Problem description
Check each line below for the word "thought", and copy those that have it.

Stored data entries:
▬▬▬

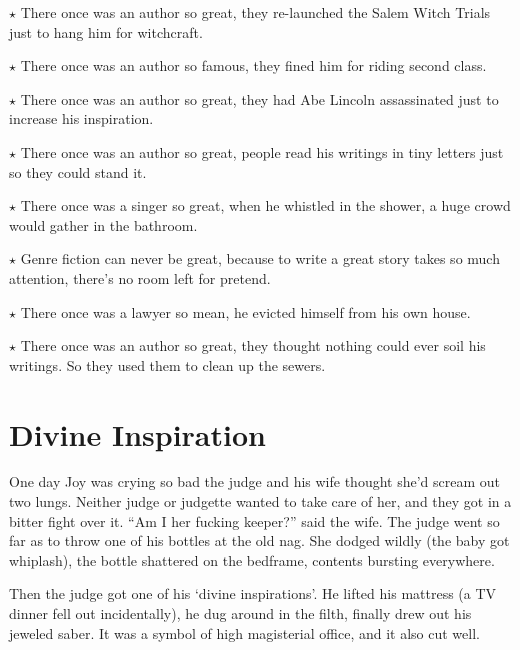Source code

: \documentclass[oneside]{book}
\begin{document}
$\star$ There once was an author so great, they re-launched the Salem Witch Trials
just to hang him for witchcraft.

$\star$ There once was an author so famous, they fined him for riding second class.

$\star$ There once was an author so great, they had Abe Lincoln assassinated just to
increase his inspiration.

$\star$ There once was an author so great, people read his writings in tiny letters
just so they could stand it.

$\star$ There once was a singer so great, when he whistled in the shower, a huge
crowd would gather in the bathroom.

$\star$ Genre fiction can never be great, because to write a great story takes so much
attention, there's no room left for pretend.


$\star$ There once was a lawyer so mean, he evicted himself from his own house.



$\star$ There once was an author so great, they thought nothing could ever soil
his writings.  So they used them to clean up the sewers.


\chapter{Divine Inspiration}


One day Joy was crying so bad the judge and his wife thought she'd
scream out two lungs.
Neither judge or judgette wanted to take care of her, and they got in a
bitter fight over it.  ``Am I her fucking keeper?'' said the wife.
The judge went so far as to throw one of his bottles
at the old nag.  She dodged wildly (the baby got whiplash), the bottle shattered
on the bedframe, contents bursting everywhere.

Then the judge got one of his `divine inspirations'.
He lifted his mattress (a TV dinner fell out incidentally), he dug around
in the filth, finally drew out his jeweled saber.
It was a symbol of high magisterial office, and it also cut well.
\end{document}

▬▬▬

Output for this exercise
$\star$ There once was an author so great, they thought nothing could ever soil
One day Joy was crying so bad the judge and his wife thought she'd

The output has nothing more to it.